The problem: Please copy exactly the lines from the top of the data through the line containing "1. Inicia sesión", and nothing else.

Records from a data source
>>

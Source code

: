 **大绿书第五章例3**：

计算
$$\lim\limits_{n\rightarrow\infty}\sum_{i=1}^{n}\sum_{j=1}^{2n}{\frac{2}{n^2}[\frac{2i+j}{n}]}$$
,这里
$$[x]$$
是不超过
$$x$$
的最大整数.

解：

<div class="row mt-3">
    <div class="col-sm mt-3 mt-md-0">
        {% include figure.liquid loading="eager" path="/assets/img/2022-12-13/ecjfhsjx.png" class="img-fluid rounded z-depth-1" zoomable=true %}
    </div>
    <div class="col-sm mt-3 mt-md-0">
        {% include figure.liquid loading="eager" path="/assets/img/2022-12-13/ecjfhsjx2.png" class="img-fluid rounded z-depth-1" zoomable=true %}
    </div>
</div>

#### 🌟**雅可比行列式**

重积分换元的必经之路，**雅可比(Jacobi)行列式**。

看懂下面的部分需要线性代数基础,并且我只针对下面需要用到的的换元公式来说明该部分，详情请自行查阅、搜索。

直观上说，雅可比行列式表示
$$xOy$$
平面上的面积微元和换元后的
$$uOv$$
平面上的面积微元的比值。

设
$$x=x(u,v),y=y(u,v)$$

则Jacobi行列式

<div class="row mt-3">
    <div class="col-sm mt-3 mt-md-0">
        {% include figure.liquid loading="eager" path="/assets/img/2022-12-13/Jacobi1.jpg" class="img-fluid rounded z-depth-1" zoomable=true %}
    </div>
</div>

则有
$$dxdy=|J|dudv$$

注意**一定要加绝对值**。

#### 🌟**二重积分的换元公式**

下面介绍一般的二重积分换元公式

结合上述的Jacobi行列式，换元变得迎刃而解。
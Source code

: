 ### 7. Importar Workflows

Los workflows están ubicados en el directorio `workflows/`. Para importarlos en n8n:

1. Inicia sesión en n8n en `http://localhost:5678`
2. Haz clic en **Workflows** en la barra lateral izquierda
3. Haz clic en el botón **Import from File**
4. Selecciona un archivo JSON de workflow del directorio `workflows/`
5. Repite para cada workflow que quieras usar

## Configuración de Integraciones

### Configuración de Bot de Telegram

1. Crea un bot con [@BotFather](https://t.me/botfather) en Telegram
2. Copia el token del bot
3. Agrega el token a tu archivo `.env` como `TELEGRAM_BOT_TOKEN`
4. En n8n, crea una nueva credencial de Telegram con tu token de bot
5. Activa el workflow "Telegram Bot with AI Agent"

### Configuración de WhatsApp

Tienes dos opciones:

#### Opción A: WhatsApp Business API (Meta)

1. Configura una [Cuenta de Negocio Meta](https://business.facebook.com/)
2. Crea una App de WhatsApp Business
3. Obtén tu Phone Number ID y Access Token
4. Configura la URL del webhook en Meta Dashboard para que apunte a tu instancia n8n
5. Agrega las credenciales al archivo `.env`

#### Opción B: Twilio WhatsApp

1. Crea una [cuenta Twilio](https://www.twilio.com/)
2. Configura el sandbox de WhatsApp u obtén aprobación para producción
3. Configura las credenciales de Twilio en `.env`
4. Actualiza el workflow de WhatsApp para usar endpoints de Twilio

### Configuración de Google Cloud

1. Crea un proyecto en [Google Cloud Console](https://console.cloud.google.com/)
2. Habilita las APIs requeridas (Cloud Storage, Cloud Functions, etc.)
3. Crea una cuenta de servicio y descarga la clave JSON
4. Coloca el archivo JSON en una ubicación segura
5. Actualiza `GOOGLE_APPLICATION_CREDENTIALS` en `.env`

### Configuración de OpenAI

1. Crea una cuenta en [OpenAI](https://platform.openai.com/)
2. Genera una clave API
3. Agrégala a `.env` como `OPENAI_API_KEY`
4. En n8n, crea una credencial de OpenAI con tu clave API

<<

Answer for this exercise:
Source code

: **大绿书第五章例3**：

计算
$$\lim\limits_{n\rightarrow\infty}\sum_{i=1}^{n}\sum_{j=1}^{2n}{\frac{2}{n^2}[\frac{2i+j}{n}]}$$
,这里
$$[x]$$
是不超过
$$x$$
的最大整数.

解：

<div class="row mt-3">
    <div class="col-sm mt-3 mt-md-0">
        {% include figure.liquid loading="eager" path="/assets/img/2022-12-13/ecjfhsjx.png" class="img-fluid rounded z-depth-1" zoomable=true %}
    </div>
    <div class="col-sm mt-3 mt-md-0">
        {% include figure.liquid loading="eager" path="/assets/img/2022-12-13/ecjfhsjx2.png" class="img-fluid rounded z-depth-1" zoomable=true %}
    </div>
</div>

#### 🌟**雅可比行列式**

重积分换元的必经之路，**雅可比(Jacobi)行列式**。

看懂下面的部分需要线性代数基础,并且我只针对下面需要用到的的换元公式来说明该部分，详情请自行查阅、搜索。

直观上说，雅可比行列式表示
$$xOy$$
平面上的面积微元和换元后的
$$uOv$$
平面上的面积微元的比值。

设
$$x=x(u,v),y=y(u,v)$$

则Jacobi行列式

<div class="row mt-3">
    <div class="col-sm mt-3 mt-md-0">
        {% include figure.liquid loading="eager" path="/assets/img/2022-12-13/Jacobi1.jpg" class="img-fluid rounded z-depth-1" zoomable=true %}
    </div>
</div>

则有
$$dxdy=|J|dudv$$

注意**一定要加绝对值**。

#### 🌟**二重积分的换元公式**

下面介绍一般的二重积分换元公式

结合上述的Jacobi行列式，换元变得迎刃而解。
Source code

: ### 7. Importar Workflows

Los workflows están ubicados en el directorio `workflows/`. Para importarlos en n8n:

1. Inicia sesión en n8n en `http://localhost:5678`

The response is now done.